La recessione economica, l’emergenza democratica e la crisi politica regionale ripropongono oggi con grande forza l’esigenza di una politica nuova e di una nuova classe dirigente. Da dove cominciare? Alcune misure che sono prospettate – adottare quote rosa e quote verdi, limitare le ricandidature a due legislature, generalizzare il ricorso alle primarie - certamente favoriscono il ricambio. Ma il rinnovamento non è solo ricambio, parità tra i sessi e ringiovanimento, è anche qualità: la politica, diceva Montanelli, non dovrebbe essere mestiere a vita, ma è pur sempre mestiere. Dobbiamo perciò pensare soprattutto a misure che mirino a riavviare un rapporto interattivo tra società civile e classe politica. Si tratta, a mio parere, di agire congiuntamente per ripristinare pienamente il diritto all’elettorato attivo e passivo, rianimare il sistema dei partiti, garantire la vitalità democratica delle istituzioni, promuovere l’informazione.
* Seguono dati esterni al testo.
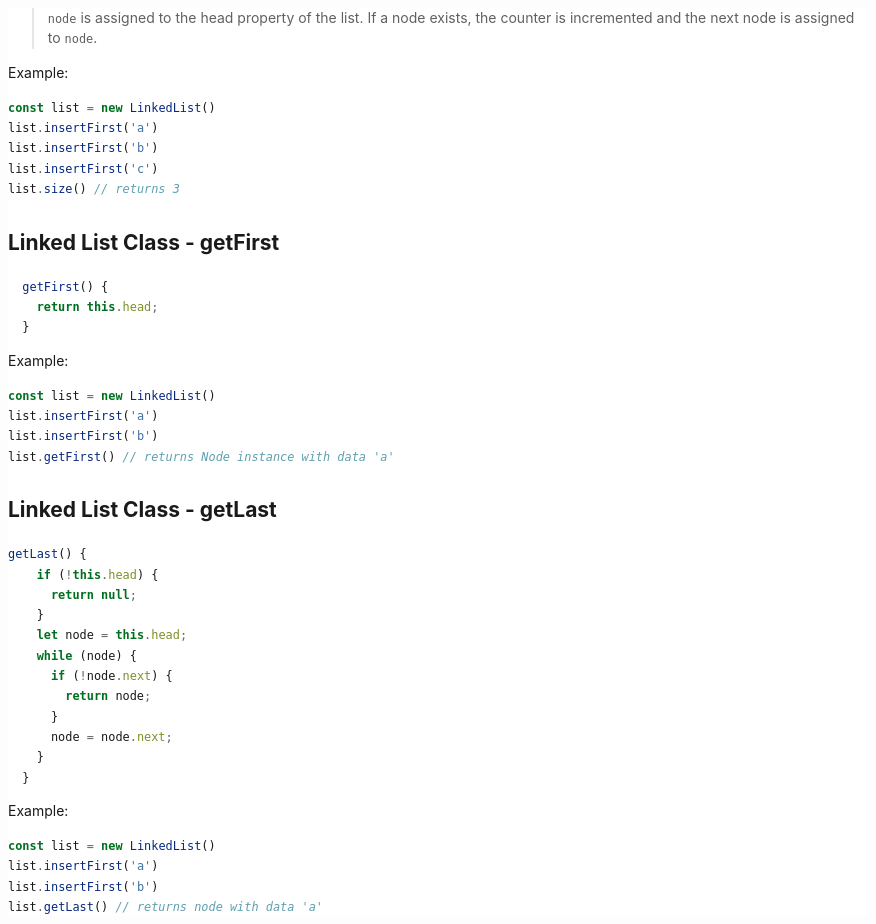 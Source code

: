 > `node` is assigned to the head property of the list. If a node exists, the counter is incremented and the next node is assigned to `node`.

Example:

```js
const list = new LinkedList()
list.insertFirst('a')
list.insertFirst('b')
list.insertFirst('c')
list.size() // returns 3
```

## Linked List Class - getFirst

```js
  getFirst() {
    return this.head;
  }
```

Example:

```js
const list = new LinkedList()
list.insertFirst('a')
list.insertFirst('b')
list.getFirst() // returns Node instance with data 'a'
```

## Linked List Class - getLast

```js
getLast() {
    if (!this.head) {
      return null;
    }
    let node = this.head;
    while (node) {
      if (!node.next) {
        return node;
      }
      node = node.next;
    }
  }
```

Example:

```js
const list = new LinkedList()
list.insertFirst('a')
list.insertFirst('b')
list.getLast() // returns node with data 'a'
```
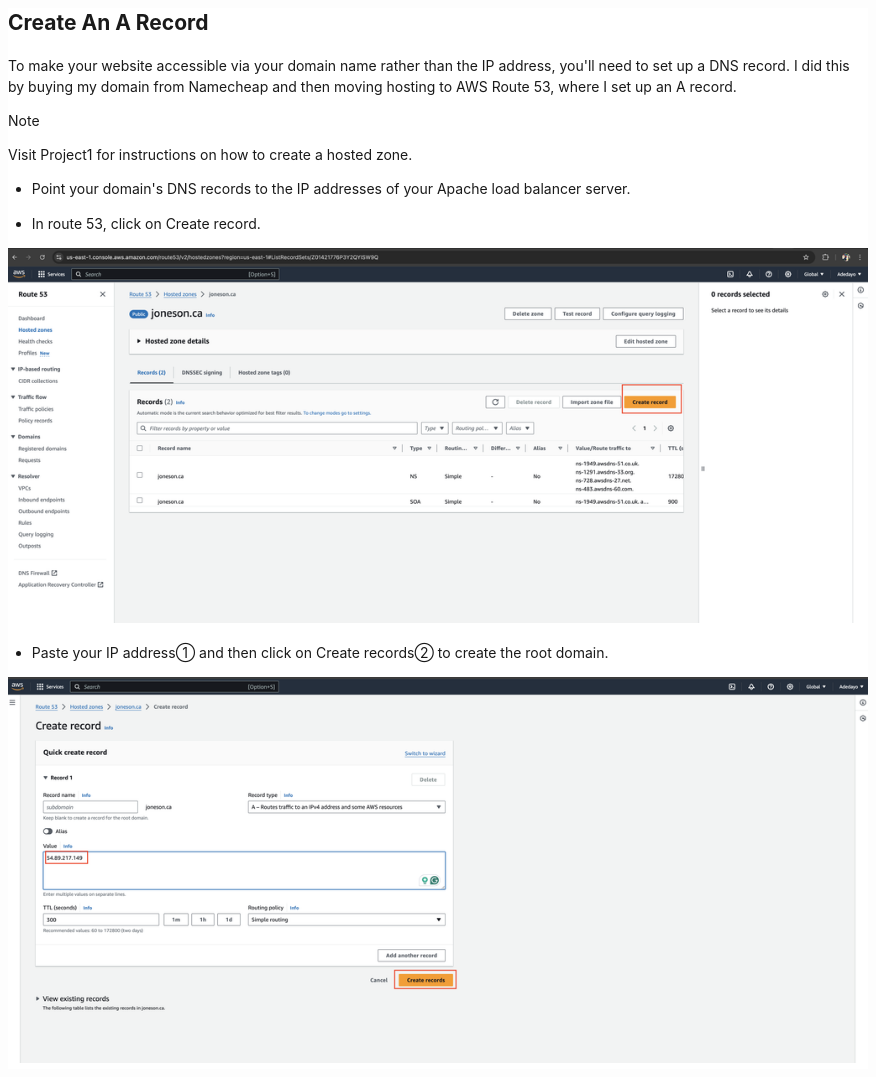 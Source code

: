 ## **Create An A Record** ##

To make your website accessible via your domain name rather than the IP address, you'll need to set up a DNS record. I did this by buying my domain from Namecheap and then moving hosting to AWS Route 53, where I set up an A record.

> [!Note]
Visit Project1 for instructions on how to create a hosted zone.

- Point your domain's DNS records to the IP addresses of your Apache load balancer server.

- In route 53, click on Create record.

![45](mg/45.png)

- Paste your IP address➀ and then click on Create records➁ to create the root domain.

![46](mg/46.png)
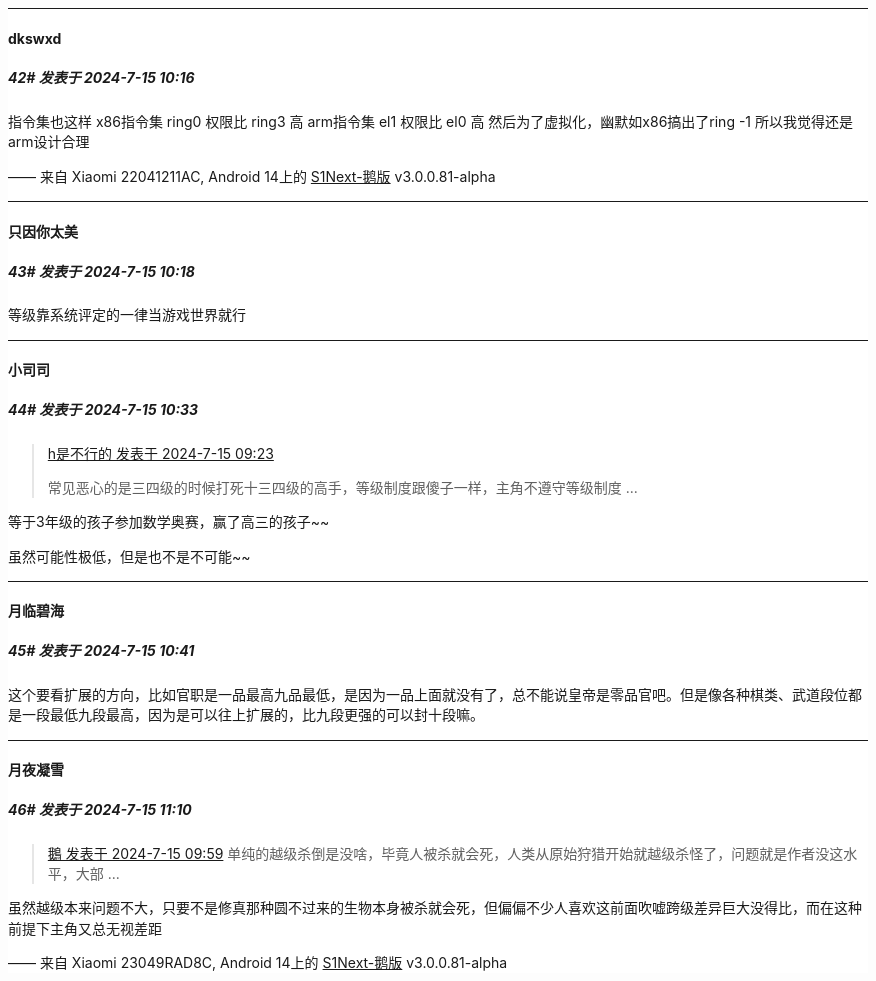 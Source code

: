 
*****

####  dkswxd  
##### 42#       发表于 2024-7-15 10:16

指令集也这样
x86指令集 ring0 权限比 ring3 高
arm指令集 el1 权限比 el0 高
然后为了虚拟化，幽默如x86搞出了ring -1
所以我觉得还是arm设计合理

—— 来自 Xiaomi 22041211AC, Android 14上的 [S1Next-鹅版](https://github.com/ykrank/S1-Next/releases) v3.0.0.81-alpha

*****

####  只因你太美  
##### 43#       发表于 2024-7-15 10:18

等级靠系统评定的一律当游戏世界就行


*****

####  小司司  
##### 44#       发表于 2024-7-15 10:33

<blockquote><a href="httphttps://bbs.saraba1st.com/2b/forum.php?mod=redirect&amp;goto=findpost&amp;pid=65587704&amp;ptid=2191402" target="_blank">h是不行的 发表于 2024-7-15 09:23</a>

常见恶心的是三四级的时候打死十三四级的高手，等级制度跟傻子一样，主角不遵守等级制度 ...</blockquote>
等于3年级的孩子参加数学奥赛，赢了高三的孩子~~

虽然可能性极低，但是也不是不可能~~


*****

####  月临碧海  
##### 45#       发表于 2024-7-15 10:41

这个要看扩展的方向，比如官职是一品最高九品最低，是因为一品上面就没有了，总不能说皇帝是零品官吧。但是像各种棋类、武道段位都是一段最低九段最高，因为是可以往上扩展的，比九段更强的可以封十段嘛。


*****

####  月夜凝雪  
##### 46#       发表于 2024-7-15 11:10

<blockquote><a href="httphttps://bbs.saraba1st.com/2b/forum.php?mod=redirect&amp;goto=findpost&amp;pid=65588081&amp;ptid=2191402" target="_blank">鵝 发表于 2024-7-15 09:59</a>
单纯的越级杀倒是没啥，毕竟人被杀就会死，人类从原始狩猎开始就越级杀怪了，问题就是作者没这水平，大部 ...</blockquote>
虽然越级本来问题不大，只要不是修真那种圆不过来的生物本身被杀就会死，但偏偏不少人喜欢这前面吹嘘跨级差异巨大没得比，而在这种前提下主角又总无视差距

—— 来自 Xiaomi 23049RAD8C, Android 14上的 [S1Next-鹅版](https://github.com/ykrank/S1-Next/releases) v3.0.0.81-alpha
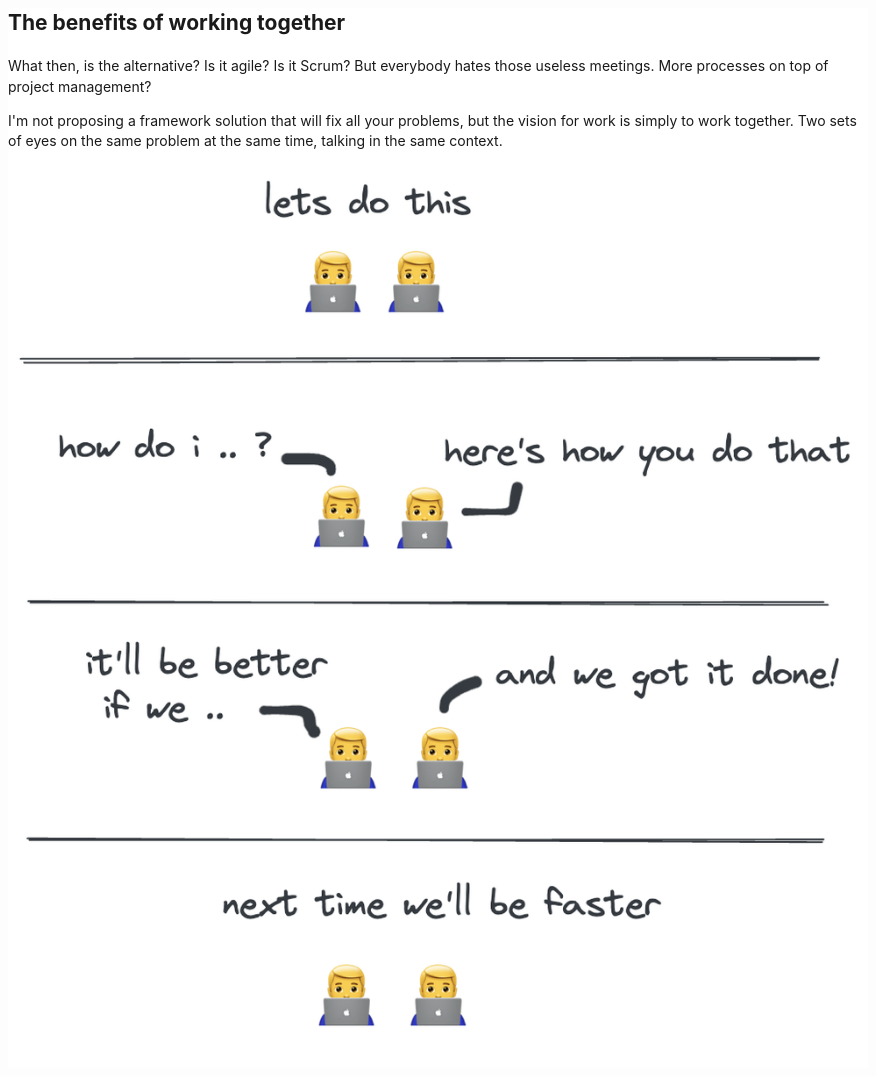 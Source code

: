 
## The benefits of working together

What then, is the alternative? Is it agile? Is it Scrum? But everybody hates those useless meetings. More processes on top of project management? 

I'm not proposing a framework solution that will fix all your problems, but the vision for work is simply to work together. Two sets of eyes on the same problem at the same time, talking in the same context.

![pairing](assets/work-together/pairing.png)
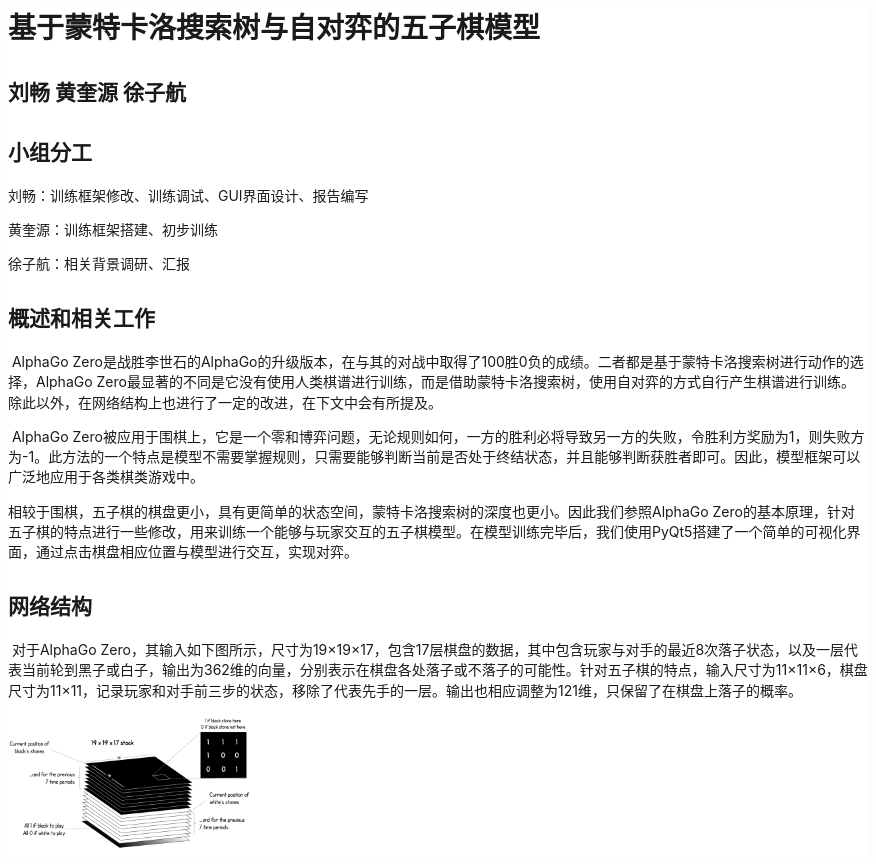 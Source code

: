 # 基于蒙特卡洛搜索树与自对弈的五子棋模型

## 刘畅 黄奎源 徐子航

## 小组分工

刘畅：训练框架修改、训练调试、GUI界面设计、报告编写

黄奎源：训练框架搭建、初步训练

徐子航：相关背景调研、汇报

## 概述和相关工作

​		AlphaGo Zero是战胜李世石的AlphaGo的升级版本，在与其的对战中取得了100胜0负的成绩。二者都是基于蒙特卡洛搜索树进行动作的选择，AlphaGo Zero最显著的不同是它没有使用人类棋谱进行训练，而是借助蒙特卡洛搜索树，使用自对弈的方式自行产生棋谱进行训练。除此以外，在网络结构上也进行了一定的改进，在下文中会有所提及。

​		AlphaGo Zero被应用于围棋上，它是一个零和博弈问题，无论规则如何，一方的胜利必将导致另一方的失败，令胜利方奖励为1，则失败方为-1。此方法的一个特点是模型不需要掌握规则，只需要能够判断当前是否处于终结状态，并且能够判断获胜者即可。因此，模型框架可以广泛地应用于各类棋类游戏中。

​		相较于围棋，五子棋的棋盘更小，具有更简单的状态空间，蒙特卡洛搜索树的深度也更小。因此我们参照AlphaGo Zero的基本原理，针对五子棋的特点进行一些修改，用来训练一个能够与玩家交互的五子棋模型。在模型训练完毕后，我们使用PyQt5搭建了一个简单的可视化界面，通过点击棋盘相应位置与模型进行交互，实现对弈。

## 网络结构

​		对于AlphaGo Zero，其输入如下图所示，尺寸为19×19×17，包含17层棋盘的数据，其中包含玩家与对手的最近8次落子状态，以及一层代表当前轮到黑子或白子，输出为362维的向量，分别表示在棋盘各处落子或不落子的可能性。针对五子棋的特点，输入尺寸为11×11×6，棋盘尺寸为11×11，记录玩家和对手前三步的状态，移除了代表先手的一层。输出也相应调整为121维，只保留了在棋盘上落子的概率。

<img src="image\input.png" alt="input" style="zoom: 33%;" />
Sono perciò urgenti misure volte a ripristinare la preferenza abbandonando le liste bloccate e i cosiddetti listini, ridurre il finanziamento pubblico dei partiti e condizionarlo all’adozione di statuti effettivamente democratici, ridurre drasticamente il costo delle campagne elettorali affinché tutti i cittadini possano accedere alle cariche pubbliche in condizioni di eguaglianza, attivare effettivamente il principio costituzionale e statutario della pubblicità del processo di decisione delle assemblee legislative. Occorre, nel caso specifico della nostra Regione, abrogare la legge statutaria e mettere finalmente mano alla revisione dello Statuto nella direzione dello sviluppo della democrazia autonomistica.
2 commenti
1 Cristian Ribichesu
28 Novembre 2008 - 09:49
Per me, il problema, in Italia come in Sardegna, è che non esiste uguaglianza sociale, e il professore Gustavo Zagrebelsky, con un editoriale apparso su “La Repubblica”, articolo che segnalo alla redazione del sito di Democrazia oggi, apparso anche su megachip.info, al seguente link
http://www.megachip.info/modules.php?name=Sections&op=viewarticle&artid=8346
ha descritto bene il tipo di regime che s’instaura al posto della democrazia quando manca, appunto, l’uguaglianza. Altri punti che stanno alla base dell’erosione del nostro sistema sono la mancanza di meritocrazia, l’immobilismo sociale e l’esagerata gerontocrazia presente nel nostro paese. Vi invito alla lettura di un mio articolo apparso sul sito dedicato a Nino Carrus, articolo che poi rimanda ad un altro articolo apparso su Sardegna e Libertà, testi in cui parlo delle problematiche che hanno i giovani per potersi “inserire” nel mondo lavorativo e/o politico. Serve un ricambio! Il link è il seguente
http://www.ninocarrus.it/index.php/pensiero-libero/370-giovani-e-democrazia.html
Cordialmente
C.R.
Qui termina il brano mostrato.